→ **Exercise**: Scan the entries that follow and give only the number of lines containing "conditions".

→ **Provided entries**:
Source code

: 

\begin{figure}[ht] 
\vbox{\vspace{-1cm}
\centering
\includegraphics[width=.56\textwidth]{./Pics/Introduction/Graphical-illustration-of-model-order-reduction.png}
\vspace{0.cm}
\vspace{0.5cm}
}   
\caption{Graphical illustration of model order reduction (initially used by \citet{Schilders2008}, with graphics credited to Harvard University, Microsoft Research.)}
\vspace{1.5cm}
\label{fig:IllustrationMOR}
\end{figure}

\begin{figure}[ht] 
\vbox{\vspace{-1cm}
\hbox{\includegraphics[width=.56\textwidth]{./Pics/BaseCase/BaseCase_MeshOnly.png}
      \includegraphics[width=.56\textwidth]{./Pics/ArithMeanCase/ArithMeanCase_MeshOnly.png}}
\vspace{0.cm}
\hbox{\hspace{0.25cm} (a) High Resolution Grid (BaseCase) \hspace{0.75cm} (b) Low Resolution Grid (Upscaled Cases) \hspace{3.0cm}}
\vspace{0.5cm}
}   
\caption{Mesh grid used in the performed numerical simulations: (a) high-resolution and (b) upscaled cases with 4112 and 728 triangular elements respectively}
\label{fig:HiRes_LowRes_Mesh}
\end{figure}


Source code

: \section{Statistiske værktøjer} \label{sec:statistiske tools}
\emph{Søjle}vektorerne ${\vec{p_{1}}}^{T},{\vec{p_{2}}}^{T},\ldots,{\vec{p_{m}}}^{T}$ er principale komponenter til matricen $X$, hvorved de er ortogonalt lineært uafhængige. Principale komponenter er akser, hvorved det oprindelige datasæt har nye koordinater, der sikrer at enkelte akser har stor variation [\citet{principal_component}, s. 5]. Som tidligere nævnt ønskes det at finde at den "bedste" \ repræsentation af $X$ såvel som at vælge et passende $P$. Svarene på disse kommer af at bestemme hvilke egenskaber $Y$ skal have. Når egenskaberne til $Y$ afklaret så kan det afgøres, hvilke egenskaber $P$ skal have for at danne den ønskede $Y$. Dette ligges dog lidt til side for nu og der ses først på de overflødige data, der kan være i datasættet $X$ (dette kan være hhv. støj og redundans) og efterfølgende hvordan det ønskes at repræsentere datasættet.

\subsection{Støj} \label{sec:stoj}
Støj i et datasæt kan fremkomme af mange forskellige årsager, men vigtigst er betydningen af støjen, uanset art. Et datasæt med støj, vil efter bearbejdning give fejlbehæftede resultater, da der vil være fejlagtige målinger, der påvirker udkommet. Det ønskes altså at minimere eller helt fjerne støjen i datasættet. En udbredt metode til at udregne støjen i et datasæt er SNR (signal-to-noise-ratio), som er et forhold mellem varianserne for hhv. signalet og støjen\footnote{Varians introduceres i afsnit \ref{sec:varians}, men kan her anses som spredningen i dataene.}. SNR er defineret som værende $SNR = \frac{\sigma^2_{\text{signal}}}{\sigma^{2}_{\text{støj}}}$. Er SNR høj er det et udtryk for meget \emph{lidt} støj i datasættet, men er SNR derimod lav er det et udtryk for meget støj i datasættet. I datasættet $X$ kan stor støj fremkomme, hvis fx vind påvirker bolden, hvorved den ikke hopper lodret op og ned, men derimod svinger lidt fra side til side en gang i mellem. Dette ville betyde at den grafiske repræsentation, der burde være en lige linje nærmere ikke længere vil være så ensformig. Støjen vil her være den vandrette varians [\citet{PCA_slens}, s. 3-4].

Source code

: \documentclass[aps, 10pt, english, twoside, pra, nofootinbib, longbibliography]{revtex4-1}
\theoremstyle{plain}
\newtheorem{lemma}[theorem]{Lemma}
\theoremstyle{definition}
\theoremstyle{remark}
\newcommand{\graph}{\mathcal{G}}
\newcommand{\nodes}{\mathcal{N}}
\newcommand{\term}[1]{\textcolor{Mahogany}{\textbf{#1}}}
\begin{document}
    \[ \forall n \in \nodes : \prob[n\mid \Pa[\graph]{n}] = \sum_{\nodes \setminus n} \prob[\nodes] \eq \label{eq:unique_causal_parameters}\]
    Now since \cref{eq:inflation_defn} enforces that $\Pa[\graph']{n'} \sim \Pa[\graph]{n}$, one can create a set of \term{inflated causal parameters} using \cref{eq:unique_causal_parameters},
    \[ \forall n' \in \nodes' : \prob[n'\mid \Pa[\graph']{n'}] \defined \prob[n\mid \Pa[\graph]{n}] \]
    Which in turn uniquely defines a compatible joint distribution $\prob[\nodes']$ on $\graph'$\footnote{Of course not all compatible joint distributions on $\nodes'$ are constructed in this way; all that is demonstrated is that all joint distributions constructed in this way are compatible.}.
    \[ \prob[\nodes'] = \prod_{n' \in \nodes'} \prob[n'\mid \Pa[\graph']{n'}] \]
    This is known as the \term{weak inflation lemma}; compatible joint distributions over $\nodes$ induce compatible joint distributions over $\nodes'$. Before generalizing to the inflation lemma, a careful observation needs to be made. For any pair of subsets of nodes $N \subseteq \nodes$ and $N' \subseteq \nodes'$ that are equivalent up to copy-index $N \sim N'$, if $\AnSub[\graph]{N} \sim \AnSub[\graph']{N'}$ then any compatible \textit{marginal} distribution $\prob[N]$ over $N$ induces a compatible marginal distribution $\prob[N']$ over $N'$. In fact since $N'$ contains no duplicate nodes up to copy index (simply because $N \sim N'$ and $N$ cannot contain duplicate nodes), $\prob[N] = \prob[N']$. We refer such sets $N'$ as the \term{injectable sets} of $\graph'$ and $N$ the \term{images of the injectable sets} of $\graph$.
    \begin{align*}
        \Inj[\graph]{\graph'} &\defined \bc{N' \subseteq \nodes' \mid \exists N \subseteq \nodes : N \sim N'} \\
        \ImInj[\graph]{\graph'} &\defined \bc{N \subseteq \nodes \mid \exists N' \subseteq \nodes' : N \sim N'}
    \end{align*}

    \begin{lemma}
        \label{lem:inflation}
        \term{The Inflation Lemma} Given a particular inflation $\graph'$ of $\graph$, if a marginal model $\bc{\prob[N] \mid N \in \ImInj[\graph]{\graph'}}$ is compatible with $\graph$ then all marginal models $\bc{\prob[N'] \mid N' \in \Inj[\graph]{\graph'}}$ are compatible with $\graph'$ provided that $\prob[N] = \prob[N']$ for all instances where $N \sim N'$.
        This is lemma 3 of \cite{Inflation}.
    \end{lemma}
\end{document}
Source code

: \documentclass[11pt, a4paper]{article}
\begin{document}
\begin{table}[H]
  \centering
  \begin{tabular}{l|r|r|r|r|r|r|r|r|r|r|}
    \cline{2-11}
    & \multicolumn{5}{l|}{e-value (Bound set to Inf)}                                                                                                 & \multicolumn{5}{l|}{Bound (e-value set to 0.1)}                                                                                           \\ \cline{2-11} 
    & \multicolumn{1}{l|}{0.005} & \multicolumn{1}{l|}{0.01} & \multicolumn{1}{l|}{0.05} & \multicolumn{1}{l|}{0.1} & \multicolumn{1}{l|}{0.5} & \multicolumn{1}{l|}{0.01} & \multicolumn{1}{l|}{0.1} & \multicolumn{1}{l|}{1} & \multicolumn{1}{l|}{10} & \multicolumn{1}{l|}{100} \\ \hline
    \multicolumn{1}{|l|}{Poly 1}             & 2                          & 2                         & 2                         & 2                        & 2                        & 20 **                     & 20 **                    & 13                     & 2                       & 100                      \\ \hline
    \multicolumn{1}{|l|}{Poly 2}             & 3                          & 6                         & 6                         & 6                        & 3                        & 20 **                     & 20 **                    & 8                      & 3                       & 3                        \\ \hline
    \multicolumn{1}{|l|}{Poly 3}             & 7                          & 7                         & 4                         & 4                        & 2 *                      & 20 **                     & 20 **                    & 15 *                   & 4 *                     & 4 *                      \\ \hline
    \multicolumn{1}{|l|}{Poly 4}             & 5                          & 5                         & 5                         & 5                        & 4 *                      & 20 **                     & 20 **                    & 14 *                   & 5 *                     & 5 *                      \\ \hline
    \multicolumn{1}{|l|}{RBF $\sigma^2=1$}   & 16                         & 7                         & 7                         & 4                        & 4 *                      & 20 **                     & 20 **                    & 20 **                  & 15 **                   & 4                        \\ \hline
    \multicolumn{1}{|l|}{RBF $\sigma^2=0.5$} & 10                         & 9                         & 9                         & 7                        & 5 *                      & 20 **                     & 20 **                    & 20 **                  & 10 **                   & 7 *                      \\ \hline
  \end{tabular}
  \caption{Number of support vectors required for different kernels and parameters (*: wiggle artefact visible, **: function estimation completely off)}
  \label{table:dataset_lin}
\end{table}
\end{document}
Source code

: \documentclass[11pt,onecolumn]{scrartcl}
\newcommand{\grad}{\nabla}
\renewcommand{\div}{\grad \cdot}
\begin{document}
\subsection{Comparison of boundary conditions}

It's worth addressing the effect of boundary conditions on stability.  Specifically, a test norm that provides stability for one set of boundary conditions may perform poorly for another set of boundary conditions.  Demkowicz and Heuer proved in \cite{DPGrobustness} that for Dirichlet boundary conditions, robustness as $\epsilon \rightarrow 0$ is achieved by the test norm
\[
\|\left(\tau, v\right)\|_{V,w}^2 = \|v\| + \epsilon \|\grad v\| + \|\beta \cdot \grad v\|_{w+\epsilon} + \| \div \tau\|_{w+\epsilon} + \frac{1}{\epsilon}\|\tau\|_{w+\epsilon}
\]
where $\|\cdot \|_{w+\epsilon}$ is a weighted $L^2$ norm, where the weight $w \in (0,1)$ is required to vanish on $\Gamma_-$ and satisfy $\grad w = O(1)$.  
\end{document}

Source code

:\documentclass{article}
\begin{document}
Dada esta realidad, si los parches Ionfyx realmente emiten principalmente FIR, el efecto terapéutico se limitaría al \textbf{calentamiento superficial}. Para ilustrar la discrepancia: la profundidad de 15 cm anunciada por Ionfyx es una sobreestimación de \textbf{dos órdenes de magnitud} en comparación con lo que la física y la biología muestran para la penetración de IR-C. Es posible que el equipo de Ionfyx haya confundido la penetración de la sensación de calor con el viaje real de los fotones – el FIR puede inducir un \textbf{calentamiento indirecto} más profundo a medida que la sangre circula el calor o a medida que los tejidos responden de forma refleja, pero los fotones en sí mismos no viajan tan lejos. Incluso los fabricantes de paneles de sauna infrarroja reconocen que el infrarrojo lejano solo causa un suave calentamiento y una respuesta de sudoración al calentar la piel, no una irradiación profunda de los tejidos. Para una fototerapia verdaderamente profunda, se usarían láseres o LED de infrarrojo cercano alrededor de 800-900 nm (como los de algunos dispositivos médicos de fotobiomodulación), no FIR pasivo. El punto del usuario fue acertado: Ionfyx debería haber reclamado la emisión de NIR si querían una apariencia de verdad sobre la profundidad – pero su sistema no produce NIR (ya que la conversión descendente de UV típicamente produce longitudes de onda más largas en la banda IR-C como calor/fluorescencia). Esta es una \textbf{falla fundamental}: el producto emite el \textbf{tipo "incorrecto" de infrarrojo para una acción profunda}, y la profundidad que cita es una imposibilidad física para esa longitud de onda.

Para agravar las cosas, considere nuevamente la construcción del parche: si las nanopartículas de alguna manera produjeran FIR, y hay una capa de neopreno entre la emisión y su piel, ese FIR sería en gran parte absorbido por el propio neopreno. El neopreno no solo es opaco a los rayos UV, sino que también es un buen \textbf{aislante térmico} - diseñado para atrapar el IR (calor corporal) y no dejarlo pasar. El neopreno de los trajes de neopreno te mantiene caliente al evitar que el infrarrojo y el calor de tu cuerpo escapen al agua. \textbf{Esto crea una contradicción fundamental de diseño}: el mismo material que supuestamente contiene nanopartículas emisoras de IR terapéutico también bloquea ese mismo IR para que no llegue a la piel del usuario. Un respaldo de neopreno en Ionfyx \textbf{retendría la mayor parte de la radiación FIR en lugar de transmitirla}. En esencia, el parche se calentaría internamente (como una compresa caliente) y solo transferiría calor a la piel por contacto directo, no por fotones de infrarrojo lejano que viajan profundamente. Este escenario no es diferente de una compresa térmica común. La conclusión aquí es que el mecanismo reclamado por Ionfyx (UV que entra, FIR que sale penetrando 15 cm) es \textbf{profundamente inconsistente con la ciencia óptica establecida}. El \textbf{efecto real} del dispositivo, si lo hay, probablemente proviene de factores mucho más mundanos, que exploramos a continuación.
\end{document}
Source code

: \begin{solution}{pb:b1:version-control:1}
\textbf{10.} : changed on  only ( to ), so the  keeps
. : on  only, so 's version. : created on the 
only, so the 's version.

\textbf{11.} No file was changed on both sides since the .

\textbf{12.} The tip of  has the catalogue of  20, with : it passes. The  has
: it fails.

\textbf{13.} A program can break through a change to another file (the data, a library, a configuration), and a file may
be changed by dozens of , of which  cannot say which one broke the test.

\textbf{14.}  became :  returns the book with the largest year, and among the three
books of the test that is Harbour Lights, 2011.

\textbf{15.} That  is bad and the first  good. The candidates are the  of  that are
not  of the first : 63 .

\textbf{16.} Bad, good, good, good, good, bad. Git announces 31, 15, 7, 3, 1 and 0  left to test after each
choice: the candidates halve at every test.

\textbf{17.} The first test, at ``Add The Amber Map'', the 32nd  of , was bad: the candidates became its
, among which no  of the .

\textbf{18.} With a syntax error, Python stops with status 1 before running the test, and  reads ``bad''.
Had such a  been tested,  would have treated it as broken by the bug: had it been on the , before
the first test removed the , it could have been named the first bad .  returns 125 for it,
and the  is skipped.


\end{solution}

→ **Result**: 2